§ **Brief**: From the data below, copy each line that includes the word "Bayes".

(Source texts of formatted documents)
== Segment start ==

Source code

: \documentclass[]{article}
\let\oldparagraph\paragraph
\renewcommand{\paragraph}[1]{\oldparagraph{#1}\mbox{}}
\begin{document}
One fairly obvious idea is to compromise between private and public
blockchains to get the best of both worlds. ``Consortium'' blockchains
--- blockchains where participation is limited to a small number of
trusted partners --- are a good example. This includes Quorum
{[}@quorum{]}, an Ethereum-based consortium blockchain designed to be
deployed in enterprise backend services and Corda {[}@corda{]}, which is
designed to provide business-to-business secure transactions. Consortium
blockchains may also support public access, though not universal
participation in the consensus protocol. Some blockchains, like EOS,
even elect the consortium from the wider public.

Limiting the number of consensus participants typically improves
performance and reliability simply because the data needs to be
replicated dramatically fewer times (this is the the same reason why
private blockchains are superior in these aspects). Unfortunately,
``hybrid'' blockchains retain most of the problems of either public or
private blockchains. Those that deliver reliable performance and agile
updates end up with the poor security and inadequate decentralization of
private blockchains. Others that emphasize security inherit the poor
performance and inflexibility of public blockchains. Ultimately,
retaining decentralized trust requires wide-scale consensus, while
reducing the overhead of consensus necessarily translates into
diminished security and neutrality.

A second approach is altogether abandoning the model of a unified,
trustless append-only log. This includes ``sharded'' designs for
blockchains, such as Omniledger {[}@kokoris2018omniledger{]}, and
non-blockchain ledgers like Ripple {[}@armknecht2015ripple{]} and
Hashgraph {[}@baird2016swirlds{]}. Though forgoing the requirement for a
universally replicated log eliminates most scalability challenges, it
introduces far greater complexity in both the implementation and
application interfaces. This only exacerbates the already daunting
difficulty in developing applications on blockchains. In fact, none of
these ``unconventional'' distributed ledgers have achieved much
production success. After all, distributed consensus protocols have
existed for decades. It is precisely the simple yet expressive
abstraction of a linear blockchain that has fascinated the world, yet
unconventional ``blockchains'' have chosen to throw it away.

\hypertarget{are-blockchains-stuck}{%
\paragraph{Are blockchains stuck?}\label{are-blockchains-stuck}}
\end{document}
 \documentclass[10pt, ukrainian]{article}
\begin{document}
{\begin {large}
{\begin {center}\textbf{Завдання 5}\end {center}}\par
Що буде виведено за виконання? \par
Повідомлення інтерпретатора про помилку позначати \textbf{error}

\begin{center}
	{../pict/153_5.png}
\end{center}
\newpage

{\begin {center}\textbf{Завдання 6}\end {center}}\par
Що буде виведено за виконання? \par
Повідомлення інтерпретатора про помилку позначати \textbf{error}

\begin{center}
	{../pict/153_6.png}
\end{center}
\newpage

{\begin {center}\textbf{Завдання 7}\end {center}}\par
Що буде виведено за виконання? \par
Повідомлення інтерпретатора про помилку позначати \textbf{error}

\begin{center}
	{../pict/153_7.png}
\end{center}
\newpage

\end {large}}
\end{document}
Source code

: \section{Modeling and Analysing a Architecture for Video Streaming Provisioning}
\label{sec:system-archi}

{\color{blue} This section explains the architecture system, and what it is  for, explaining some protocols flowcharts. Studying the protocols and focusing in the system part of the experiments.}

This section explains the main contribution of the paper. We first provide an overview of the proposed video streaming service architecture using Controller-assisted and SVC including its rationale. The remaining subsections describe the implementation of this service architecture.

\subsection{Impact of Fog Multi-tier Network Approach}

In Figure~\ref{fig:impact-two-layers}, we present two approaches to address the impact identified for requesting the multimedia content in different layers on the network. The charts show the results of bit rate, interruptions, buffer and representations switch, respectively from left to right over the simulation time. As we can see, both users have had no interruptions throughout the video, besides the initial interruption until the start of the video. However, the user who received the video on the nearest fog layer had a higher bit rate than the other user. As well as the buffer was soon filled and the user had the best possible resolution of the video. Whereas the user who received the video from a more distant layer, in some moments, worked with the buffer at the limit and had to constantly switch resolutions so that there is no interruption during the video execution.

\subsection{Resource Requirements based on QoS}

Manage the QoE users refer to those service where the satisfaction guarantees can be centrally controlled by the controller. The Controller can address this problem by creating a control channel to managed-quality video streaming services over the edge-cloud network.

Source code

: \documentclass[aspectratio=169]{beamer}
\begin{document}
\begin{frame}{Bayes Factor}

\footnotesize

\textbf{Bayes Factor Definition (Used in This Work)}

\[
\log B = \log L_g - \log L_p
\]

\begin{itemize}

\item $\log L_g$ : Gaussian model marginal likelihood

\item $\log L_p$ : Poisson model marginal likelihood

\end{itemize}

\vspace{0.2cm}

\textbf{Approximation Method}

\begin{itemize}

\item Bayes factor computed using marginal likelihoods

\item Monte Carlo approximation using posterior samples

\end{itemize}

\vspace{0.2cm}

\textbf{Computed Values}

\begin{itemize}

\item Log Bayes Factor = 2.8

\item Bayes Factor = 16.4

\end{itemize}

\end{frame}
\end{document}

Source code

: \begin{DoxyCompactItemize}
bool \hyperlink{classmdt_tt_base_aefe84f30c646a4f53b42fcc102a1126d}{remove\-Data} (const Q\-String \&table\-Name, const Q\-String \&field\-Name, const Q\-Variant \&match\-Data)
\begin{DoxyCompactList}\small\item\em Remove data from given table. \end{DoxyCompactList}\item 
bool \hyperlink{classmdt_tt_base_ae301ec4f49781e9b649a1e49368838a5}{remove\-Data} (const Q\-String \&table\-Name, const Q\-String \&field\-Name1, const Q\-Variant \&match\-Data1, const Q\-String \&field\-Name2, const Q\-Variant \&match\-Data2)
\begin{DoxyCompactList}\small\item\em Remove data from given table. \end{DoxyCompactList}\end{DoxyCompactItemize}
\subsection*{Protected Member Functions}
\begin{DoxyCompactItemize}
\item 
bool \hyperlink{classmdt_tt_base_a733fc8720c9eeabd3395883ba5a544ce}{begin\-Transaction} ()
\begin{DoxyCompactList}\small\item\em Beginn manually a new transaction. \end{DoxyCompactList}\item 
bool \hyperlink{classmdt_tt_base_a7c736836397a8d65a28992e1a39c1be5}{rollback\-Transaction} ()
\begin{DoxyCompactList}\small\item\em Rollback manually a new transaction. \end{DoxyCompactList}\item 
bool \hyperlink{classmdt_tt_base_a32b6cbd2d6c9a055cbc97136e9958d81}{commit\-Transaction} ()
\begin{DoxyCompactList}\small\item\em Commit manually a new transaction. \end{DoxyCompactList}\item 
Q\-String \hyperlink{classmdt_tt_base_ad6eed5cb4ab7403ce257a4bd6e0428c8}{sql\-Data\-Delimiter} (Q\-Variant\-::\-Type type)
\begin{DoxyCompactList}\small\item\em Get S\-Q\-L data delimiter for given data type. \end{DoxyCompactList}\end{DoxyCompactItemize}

== Segment end ==

§ **Response box**:
\begin{frame}{Bayes Factor}
\textbf{Bayes Factor Definition (Used in This Work)}
\item Bayes factor computed using marginal likelihoods
\item Log Bayes Factor = 2.8
\item Bayes Factor = 16.4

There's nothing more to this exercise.